Data items:
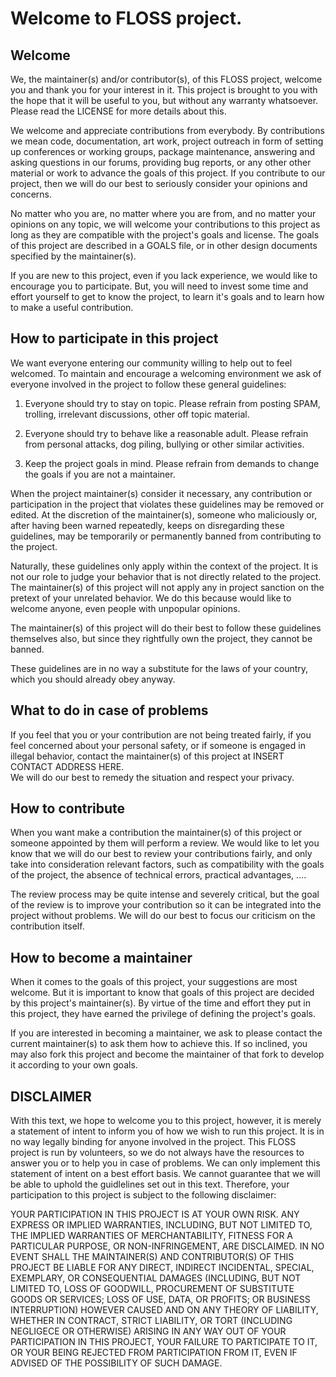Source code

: # Welcome to <project name> FLOSS project.

## Welcome

We, the maintainer(s) and/or contributor(s), of this FLOSS project, welcome you 
and thank you for your interest in it. This project is brought to you with the 
hope that it will be useful to you, but without any warranty whatsoever. Please 
read the LICENSE for more details about this.

We welcome and appreciate contributions from everybody. By contributions we mean 
code, documentation, art work, project outreach in form of setting up 
conferences or working groups, package maintenance, answering and asking 
questions in our forums, providing bug reports, or any other other material 
or work to advance the goals of this project.  If you contribute to our project, 
then we will do our best to seriously consider your opinions and concerns. 

No matter who you are, no matter where you are from, and no matter your opinions 
on any topic, we will welcome your contributions to this project as long as they 
are compatible with the project's goals and license. The goals of this project 
are described in a GOALS file, or in other design documents specified by the 
maintainer(s). 

If you are new to this project, even if you lack experience, we would like to 
encourage you to participate. But, you will need to invest some time and effort 
yourself to get to know the project, to learn it's goals and to learn how to 
make a useful contribution.

## How to participate in this project

We want everyone entering our community willing to help out to feel welcomed.
To maintain and encourage a welcoming environment we ask of everyone
involved in the project to follow these general guidelines:
 
1. Everyone should try to stay on topic. Please refrain from posting SPAM, 
trolling, irrelevant discussions,  other off topic material.

2. Everyone should try to behave like a reasonable adult. Please refrain 
from personal attacks, dog piling, bullying or other similar activities.

3. Keep the project goals in mind. Please refrain from demands to change the 
goals if you are not a maintainer. 

When the project maintainer(s) consider it necessary, any contribution or 
participation in the project that violates these guidelines may be removed or 
edited. At the discretion of the maintainer(s), someone who maliciously or, 
after having been warned repeatedly, keeps on disregarding these guidelines, 
may be temporarily or permanently banned from contributing to the project.

Naturally, these guidelines only apply within the context of the project.
It is not our role to judge your behavior that is not directly related to 
the project. The maintainer(s) of this project will not apply any 
in project sanction on the pretext of your unrelated behavior. 
We do this because would like to welcome anyone, even people with unpopular 
opinions.

The maintainer(s) of this project will do their best to follow these guidelines 
themselves also, but since they rightfully own the project, they cannot be 
banned. 

These guidelines are in no way a substitute for the laws of your country, which 
you should already obey anyway.

## What to do in case of problems

If you feel that you or your contribution are not being treated fairly, 
if you feel concerned about your personal safety, or if someone is engaged in 
illegal behavior, contact the maintainer(s) of this project at INSERT CONTACT ADDRESS HERE.  
We will do our best to remedy the situation and respect your privacy.

## How to contribute 

When you want make a contribution the maintainer(s) of this project or someone 
appointed by them will perform a review. We would like to let you know that we 
will do our best to review your contributions fairly, and only take into 
consideration relevant factors, such as compatibility with the goals of the 
project, the absence of technical errors, practical advantages, .... 

The review process may be quite intense and severely critical, but the goal of 
the review is to improve your contribution so it can be integrated into the 
project without problems. We will do our best to focus our criticism on the 
contribution itself.

## How to become a maintainer

When it comes to the goals of this project, your suggestions are most welcome.
But it is important to know that goals of this project are decided by this 
project's maintainer(s). By virtue of the time and effort they put in this 
project, they have earned the privilege of defining the project's goals. 

If you are interested in becoming a maintainer, we ask to please contact 
the current maintainer(s) to ask them how to achieve this. If so inclined, you 
may also fork this project and become the maintainer of that fork 
to develop it according to your own goals.

## DISCLAIMER

With this text, we hope to welcome you to this project, however, it is merely
a statement of intent to inform you of how we wish to run this project. 
It is in no way legally binding for anyone involved in the project. 
This FLOSS project is run by volunteers, so we do not always have the resources to 
answer you or to help you in case of problems. We can only implement this 
statement of intent on a best effort basis. We cannot guarantee that we will be 
able to uphold the guidlelines set out in this text. Therefore, your 
participation to this project is subject to the following disclaimer:

YOUR PARTICIPATION IN THIS PROJECT IS AT YOUR OWN RISK. ANY EXPRESS OR IMPLIED 
WARRANTIES, INCLUDING, BUT NOT LIMITED TO, THE IMPLIED WARRANTIES OF 
MERCHANTABILITY, FITNESS FOR A PARTICULAR PURPOSE, OR NON-INFRINGEMENT, 
ARE DISCLAIMED. IN NO EVENT SHALL THE MAINTAINER(S) AND CONTRIBUTOR(S) OF THIS 
PROJECT BE LIABLE FOR ANY DIRECT, INDIRECT INCIDENTAL, SPECIAL, EXEMPLARY, 
OR CONSEQUENTIAL DAMAGES (INCLUDING, BUT NOT LIMITED TO, LOSS OF GOODWILL,
PROCUREMENT OF SUBSTITUTE GOODS OR SERVICES; LOSS OF USE, DATA, OR PROFITS; 
OR BUSINESS INTERRUPTION) HOWEVER CAUSED AND ON ANY THEORY OF LIABILITY, WHETHER
IN  CONTRACT, STRICT LIABILITY, OR TORT (INCLUDING NEGLIGECE OR OTHERWISE) 
ARISING IN ANY WAY OUT OF YOUR PARTICIPATION IN THIS PROJECT, YOUR FAILURE 
TO PARTICIPATE TO IT, OR YOUR BEING REJECTED FROM PARTICIPATION FROM IT, 
EVEN IF ADVISED OF THE POSSIBILITY OF SUCH DAMAGE.
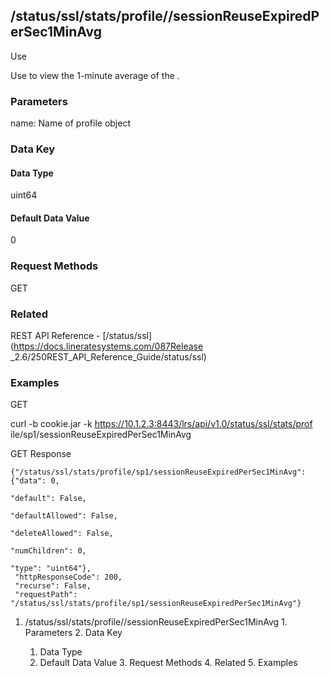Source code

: ## /status/ssl/stats/profile/<name>/sessionReuseExpiredPerSec1MinAvg

Use

Use to view the 1-minute average of the .

### Parameters

name: Name of profile object

### Data Key

#### Data Type

uint64

#### Default Data Value

0

### Request Methods

GET

### Related

REST API Reference - [/status/ssl](https://docs.lineratesystems.com/087Release
_2.6/250REST_API_Reference_Guide/status/ssl)

### Examples

GET

curl -b cookie.jar -k https://10.1.2.3:8443/lrs/api/v1.0/status/ssl/stats/prof
ile/sp1/sessionReuseExpiredPerSec1MinAvg

GET Response

    
    {"/status/ssl/stats/profile/sp1/sessionReuseExpiredPerSec1MinAvg": {"data": 0,
                                                                           "default": False,
                                                                           "defaultAllowed": False,
                                                                           "deleteAllowed": False,
                                                                           "numChildren": 0,
                                                                           "type": "uint64"},
     "httpResponseCode": 200,
     "recurse": False,
     "requestPath": "/status/ssl/stats/profile/sp1/sessionReuseExpiredPerSec1MinAvg"}
    

  1. /status/ssl/stats/profile/<name>/sessionReuseExpiredPerSec1MinAvg
    1. Parameters
    2. Data Key
      1. Data Type
      2. Default Data Value
    3. Request Methods
    4. Related
    5. Examples

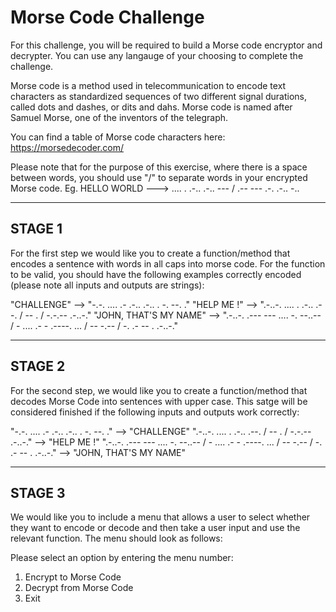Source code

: # Morse Code Challenge
For this challenge, you will be required to build a Morse code encryptor and decrypter. You can use any langauge of your choosing 
to complete the challenge.

Morse code is a method used in telecommunication to encode text characters as standardized sequences of two different signal durations, 
called dots and dashes, or dits and dahs. Morse code is named after Samuel Morse, one of the inventors of the telegraph.

You can find a table of Morse code characters here:
https://morsedecoder.com/

Please note that for the purpose of this exercise, where there is a space between words, you should use "/" to separate words in your
encrypted Morse code.
Eg. HELLO WORLD --->  .... . .-.. .-.. --- / .-- --- .-. .-.. -..


------------------------------------------
STAGE 1
------------------------------------------
For the first step we would like you to create a function/method that encodes a sentence with words in all caps into morse code. For the
function to be valid, you should have the following examples correctly encoded (please note all inputs and outputs are strings):

"CHALLENGE" --> "-.-. .... .- .-.. .-.. . -. --. ."
"HELP ME !" --> ".-..-. .... . .-.. .--. / -- . / -.-.-- .-..-."
"JOHN, THAT'S MY NAME" --> ".-..-. .--- --- .... -. --..-- / - .... .- - .----. ... / -- -.-- / -. .- -- . .-..-."

------------------------------------------
STAGE 2
------------------------------------------
For the second step, we would like you to create a function/method that decodes Morse Code into sentences with upper case.
This satge will be considered finished if the following inputs and outputs work correctly:

"-.-. .... .- .-.. .-.. . -. --. ." --> "CHALLENGE" 
".-..-. .... . .-.. .--. / -- . / -.-.-- .-..-." --> "HELP ME !"
".-..-. .--- --- .... -. --..-- / - .... .- - .----. ... / -- -.-- / -. .- -- . .-..-." --> "JOHN, THAT'S MY NAME"

-----------------------------------------
STAGE 3
-----------------------------------------
We would like you to include a menu that allows a user to select whether they want to encode or decode and then take a user
input and use the relevant function. The menu should look as follows:

Please select an option by entering the menu number:
1. Encrypt to Morse Code
2. Decrypt from Morse Code
0. Exit

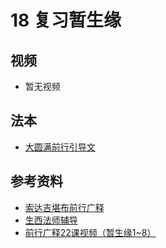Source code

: # 18 复习暂生缘 

## 视频

- 暂无视频

## 法本
- [大圆满前行引导文](/books/dymqx#p117)

## 参考资料

- [索达吉堪布前行广释](/refs/qxgs/qxgs-03xm#一暂生缘八无暇)
- [生西法师辅导](/refs/qxgs/fudao/qxgsfd-03xm#p1290)
- [前行广释22课视频（暂生缘1~8）](/playlist?urls=https://box.hdcxb.net/d/禅修班/007-大圆满前行广释/007-前行广释视频/《大圆满前行》讲解第22课.mp4^0,01:05:29.48@《前行广释》22课（暂生缘1~8完整版）)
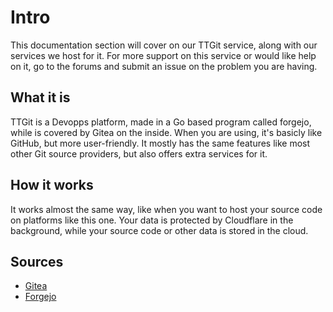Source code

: # Intro
This documentation section will cover on our TTGit service, along with our services we host for it. For more support on this service or would like help on it, go to the forums and submit an issue on the problem you are having.

## What it is
TTGit is a Devopps platform, made in a Go based program called forgejo, while is covered by Gitea on the inside. When you are using, it's basicly like GitHub, but more user-friendly. It mostly has the same features like most other Git source providers, but also offers extra services for it.

## How it works
It works almost the same way, like when you want to host your source code on platforms like this one. Your data is protected by Cloudflare in the background, while your source code or other data is stored in the cloud.

## Sources
* [Gitea](https://about.gitea.com/)
* [Forgejo](https://forgejo.org/)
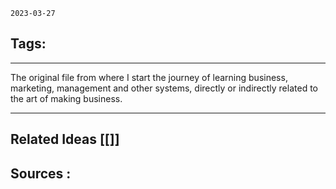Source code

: `2023-03-27`
## Tags: 
---
The original file from where I start the journey of learning business, marketing, management and other systems, directly or indirectly related to the art of making business. 

---
## Related Ideas [[]]
## Sources :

* _DIRECTIONS_: Which lines above run from the one containing "able to uphold" down to the one containing "YOUR PARTICIPATION IN THIS PROJECT IS"? Repeat exactly those, both ends included, and nothing else.

* _WRITTEN ANSWER_:
able to uphold the guidlelines set out in this text. Therefore, your 
participation to this project is subject to the following disclaimer:

YOUR PARTICIPATION IN THIS PROJECT IS AT YOUR OWN RISK. ANY EXPRESS OR IMPLIED 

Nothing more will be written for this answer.